The Social Doctrine of the Church is something huge: you get the feeling it must take years to study it, years to understand at least part of it and more years to begin to put it into action. Yet it seems so important to try, because the world is in bad shape, the poor are suffering, and you want to do something!
But just as you can ask your iPhone: “Hey, Siri, how many cups in one quart?”, so too can you peruse Benedict XVI’s works and find what you’re looking for, even when reading with something else in mind.
And this is what I found:
DEUS CARITAS EST
THE PRACTICE OF LOVE
BY THE CHURCH
AS A “COMMUNITY OF LOVE”
27. It must be admitted that the Church’s leadership was slow to realize that the issue of the just structuring of society needed to be approached in a new way. (…) In 1891, the papal magisterium intervened with the Encyclical Rerum Novarum of Leo XIII. This was followed in 1931 by Pius XI’s Encyclical Quadragesimo Anno. In 1961 Blessed John XXIII published the Encyclical Mater et Magistra, while Paul VI, in the Encyclical Populorum Progressio (1967) and in the Apostolic Letter Octogesima Adveniens (1971), insistently addressed the social problem, which had meanwhile become especially acute in Latin America. My great predecessor John Paul II left us a trilogy of social Encyclicals: Laborem Exercens (1981), Sollicitudo Rei Socialis (1987) and finally Centesimus Annus (1991). Faced with new situations and issues, Catholic social teaching thus gradually developed, and has now found a comprehensive presentation in the Compendium of the Social Doctrine of the Church published in 2004 by the Pontifical Council Iustitia et Pax. Marxism had seen world revolution and its preliminaries as the panacea for the social problem: revolution and the subsequent collectivization of the means of production, so it was claimed, would immediately change things for the better. This illusion has vanished.
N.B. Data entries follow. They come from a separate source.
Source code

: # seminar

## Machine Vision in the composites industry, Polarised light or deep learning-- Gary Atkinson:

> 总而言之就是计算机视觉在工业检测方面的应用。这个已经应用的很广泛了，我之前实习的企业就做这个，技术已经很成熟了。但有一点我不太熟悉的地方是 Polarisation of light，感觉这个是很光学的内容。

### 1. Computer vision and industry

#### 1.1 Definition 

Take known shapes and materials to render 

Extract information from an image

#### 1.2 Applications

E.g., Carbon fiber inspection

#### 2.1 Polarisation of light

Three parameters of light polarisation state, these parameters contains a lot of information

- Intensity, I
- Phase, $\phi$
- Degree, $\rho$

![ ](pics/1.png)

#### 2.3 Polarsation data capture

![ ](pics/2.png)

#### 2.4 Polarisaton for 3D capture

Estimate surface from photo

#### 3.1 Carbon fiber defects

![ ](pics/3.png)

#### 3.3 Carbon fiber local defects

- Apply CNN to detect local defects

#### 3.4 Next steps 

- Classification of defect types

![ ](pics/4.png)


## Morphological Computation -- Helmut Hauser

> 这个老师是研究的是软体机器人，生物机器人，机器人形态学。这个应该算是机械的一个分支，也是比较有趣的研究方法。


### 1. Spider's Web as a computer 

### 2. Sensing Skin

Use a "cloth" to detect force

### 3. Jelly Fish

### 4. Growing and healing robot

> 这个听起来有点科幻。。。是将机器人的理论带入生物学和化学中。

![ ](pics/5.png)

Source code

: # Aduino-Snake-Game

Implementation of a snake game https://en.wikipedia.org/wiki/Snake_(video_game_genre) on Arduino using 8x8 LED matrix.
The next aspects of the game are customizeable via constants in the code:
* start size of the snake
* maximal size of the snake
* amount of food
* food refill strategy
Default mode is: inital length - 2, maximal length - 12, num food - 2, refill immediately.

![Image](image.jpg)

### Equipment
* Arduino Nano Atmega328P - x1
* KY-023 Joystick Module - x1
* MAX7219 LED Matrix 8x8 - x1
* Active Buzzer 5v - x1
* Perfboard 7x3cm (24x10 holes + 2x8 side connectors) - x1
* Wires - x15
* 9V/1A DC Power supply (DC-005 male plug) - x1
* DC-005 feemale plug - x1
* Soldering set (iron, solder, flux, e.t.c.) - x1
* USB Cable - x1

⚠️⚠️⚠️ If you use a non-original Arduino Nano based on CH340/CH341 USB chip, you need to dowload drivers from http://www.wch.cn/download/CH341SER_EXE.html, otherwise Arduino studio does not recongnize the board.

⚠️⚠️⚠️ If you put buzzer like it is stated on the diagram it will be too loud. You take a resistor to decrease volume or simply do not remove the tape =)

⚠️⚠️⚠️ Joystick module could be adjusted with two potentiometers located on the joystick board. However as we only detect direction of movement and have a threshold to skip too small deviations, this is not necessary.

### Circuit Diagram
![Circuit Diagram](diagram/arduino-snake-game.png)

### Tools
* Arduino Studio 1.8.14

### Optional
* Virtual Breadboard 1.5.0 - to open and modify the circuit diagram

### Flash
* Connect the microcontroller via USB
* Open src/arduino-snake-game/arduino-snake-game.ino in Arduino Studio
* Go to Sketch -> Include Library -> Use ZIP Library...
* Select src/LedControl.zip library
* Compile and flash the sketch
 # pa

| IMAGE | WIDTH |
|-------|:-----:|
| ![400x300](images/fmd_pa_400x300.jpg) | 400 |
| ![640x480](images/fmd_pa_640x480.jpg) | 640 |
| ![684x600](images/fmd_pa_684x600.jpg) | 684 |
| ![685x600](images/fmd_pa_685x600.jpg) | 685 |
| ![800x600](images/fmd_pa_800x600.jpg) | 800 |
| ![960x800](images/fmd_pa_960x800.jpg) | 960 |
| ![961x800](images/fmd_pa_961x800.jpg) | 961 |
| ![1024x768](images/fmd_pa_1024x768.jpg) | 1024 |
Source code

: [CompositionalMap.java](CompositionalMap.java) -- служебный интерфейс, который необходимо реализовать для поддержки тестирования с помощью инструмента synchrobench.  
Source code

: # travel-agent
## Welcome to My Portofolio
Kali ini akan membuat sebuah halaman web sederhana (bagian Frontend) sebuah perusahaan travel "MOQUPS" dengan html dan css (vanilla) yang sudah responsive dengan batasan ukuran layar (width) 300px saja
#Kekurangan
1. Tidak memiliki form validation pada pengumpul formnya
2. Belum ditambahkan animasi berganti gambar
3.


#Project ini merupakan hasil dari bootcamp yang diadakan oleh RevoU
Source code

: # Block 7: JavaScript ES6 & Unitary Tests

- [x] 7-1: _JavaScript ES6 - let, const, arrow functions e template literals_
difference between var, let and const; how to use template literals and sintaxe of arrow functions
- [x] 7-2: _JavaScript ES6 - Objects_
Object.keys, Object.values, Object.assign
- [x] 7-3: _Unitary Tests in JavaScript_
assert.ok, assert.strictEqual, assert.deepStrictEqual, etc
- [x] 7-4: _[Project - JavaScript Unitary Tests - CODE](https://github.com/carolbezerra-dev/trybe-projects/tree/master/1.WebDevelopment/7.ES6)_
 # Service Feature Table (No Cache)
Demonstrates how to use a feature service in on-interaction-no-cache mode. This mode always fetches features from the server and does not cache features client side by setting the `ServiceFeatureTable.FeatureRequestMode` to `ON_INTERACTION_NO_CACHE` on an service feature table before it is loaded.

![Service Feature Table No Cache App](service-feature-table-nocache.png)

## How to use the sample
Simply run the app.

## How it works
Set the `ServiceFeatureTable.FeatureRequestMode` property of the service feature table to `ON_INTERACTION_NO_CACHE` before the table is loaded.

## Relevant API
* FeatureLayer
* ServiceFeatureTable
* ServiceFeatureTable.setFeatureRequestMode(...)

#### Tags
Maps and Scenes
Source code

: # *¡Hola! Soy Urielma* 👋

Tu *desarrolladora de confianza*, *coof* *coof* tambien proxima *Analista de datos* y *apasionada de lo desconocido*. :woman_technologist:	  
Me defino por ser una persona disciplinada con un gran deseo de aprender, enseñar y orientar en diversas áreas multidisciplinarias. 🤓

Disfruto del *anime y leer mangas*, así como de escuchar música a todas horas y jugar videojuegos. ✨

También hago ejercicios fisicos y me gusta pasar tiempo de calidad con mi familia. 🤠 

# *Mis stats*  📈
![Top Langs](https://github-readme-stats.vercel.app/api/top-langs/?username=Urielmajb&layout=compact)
In today’s complex situation, not least because of the growth of a globalized economy, the Church’s social doctrine has become a set of fundamental guidelines offering approaches that are valid even beyond the confines of the Church: in the face of ongoing development these guidelines need to be addressed in the context of dialogue with all those seriously concerned for humanity and for the world in which we live.
When I was just trying to understand a little more about God’s love, here’s the practical definition and list of titles I needed to start studying the Social Doctrine of the Church!
It doesn’t mean that I’ve mastered it. But from now on, I’m walking confidently in the footsteps of an outstanding teacher. A few more years and maybe I can do something for the world.